● SOURCE DATA:
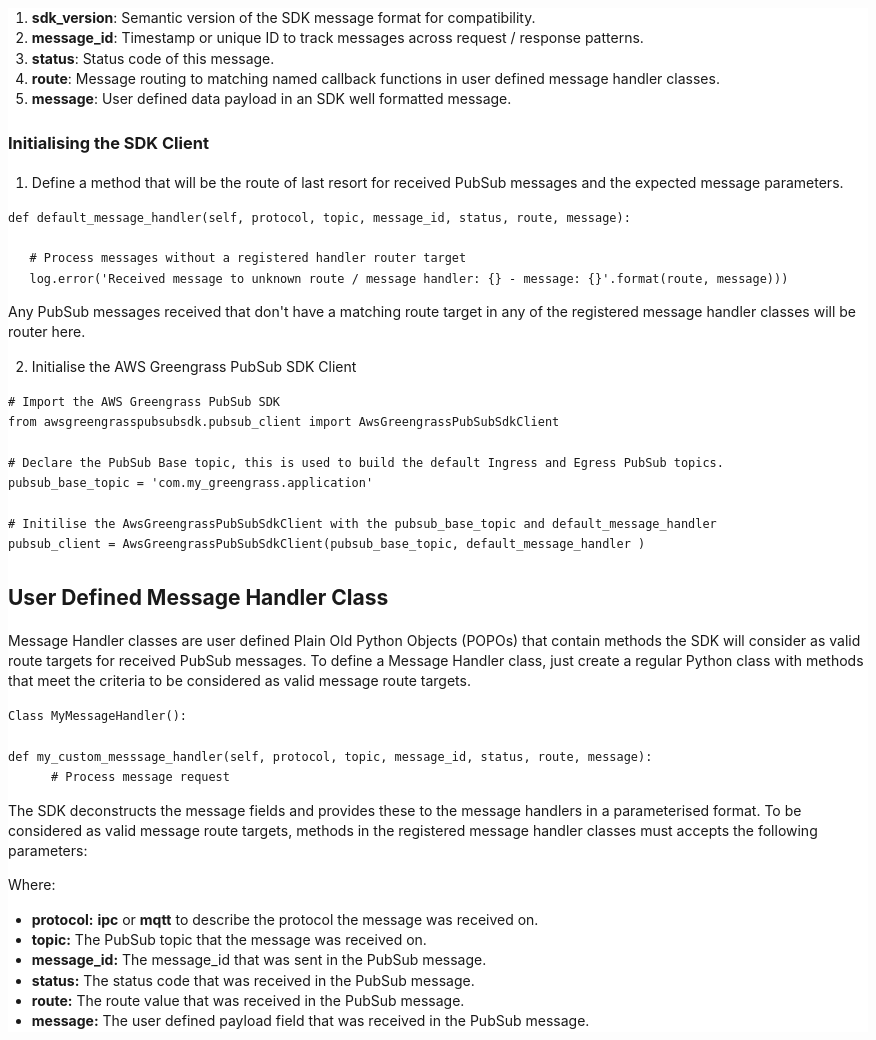 1. **sdk_version**: Semantic version of the SDK message format for compatibility.
2. **message_id**: Timestamp or unique ID to track messages across request / response patterns. 
3. **status**: Status code of this message.
4. **route**: Message routing to matching named callback functions in user defined message handler classes.
5. **message**: User defined data payload in an SDK well formatted message. 

### Initialising the SDK Client
1.  Define a method that will be the route of last resort for received PubSub messages and the expected message parameters.
```
def default_message_handler(self, protocol, topic, message_id, status, route, message):
   
   # Process messages without a registered handler router target
   log.error('Received message to unknown route / message handler: {} - message: {}'.format(route, message)))
```

Any PubSub messages received that don't have a matching route target in any of the registered message handler classes will be router here.


2. Initialise the AWS Greengrass PubSub SDK Client
```
# Import the AWS Greengrass PubSub SDK
from awsgreengrasspubsubsdk.pubsub_client import AwsGreengrassPubSubSdkClient

# Declare the PubSub Base topic, this is used to build the default Ingress and Egress PubSub topics.
pubsub_base_topic = 'com.my_greengrass.application'

# Initilise the AwsGreengrassPubSubSdkClient with the pubsub_base_topic and default_message_handler
pubsub_client = AwsGreengrassPubSubSdkClient(pubsub_base_topic, default_message_handler )

```

## User Defined Message Handler Class

Message Handler classes are user defined Plain Old Python Objects (POPOs) that contain methods the SDK will consider as valid route targets for received PubSub messages. To define a Message Handler class, just create a regular Python class with methods that meet the criteria to be considered as valid message route targets. 

```
Class MyMessageHandler():

def my_custom_messsage_handler(self, protocol, topic, message_id, status, route, message):
      # Process message request
```

The SDK deconstructs the message fields and provides these to the message handlers in a parameterised format. To be considered as valid message route targets, methods in the registered message handler classes must accepts the following parameters:

Where:
* **protocol:** **ipc** or **mqtt** to describe the protocol the message was received on.
* **topic:** The PubSub topic that the message was received on.
* **message_id:** The message_id that was sent in the PubSub message.
* **status:** The status code that was received in the PubSub message.
* **route:** The route value that was received in the PubSub message.
* **message:** The user defined payload field that was received in the PubSub message.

● WHAT NEEDS TO BE DONE: Every line above holding the string "request" should be listed.

● RESPONSE AREA:
2. **message_id**: Timestamp or unique ID to track messages across request / response patterns. 
      # Process message request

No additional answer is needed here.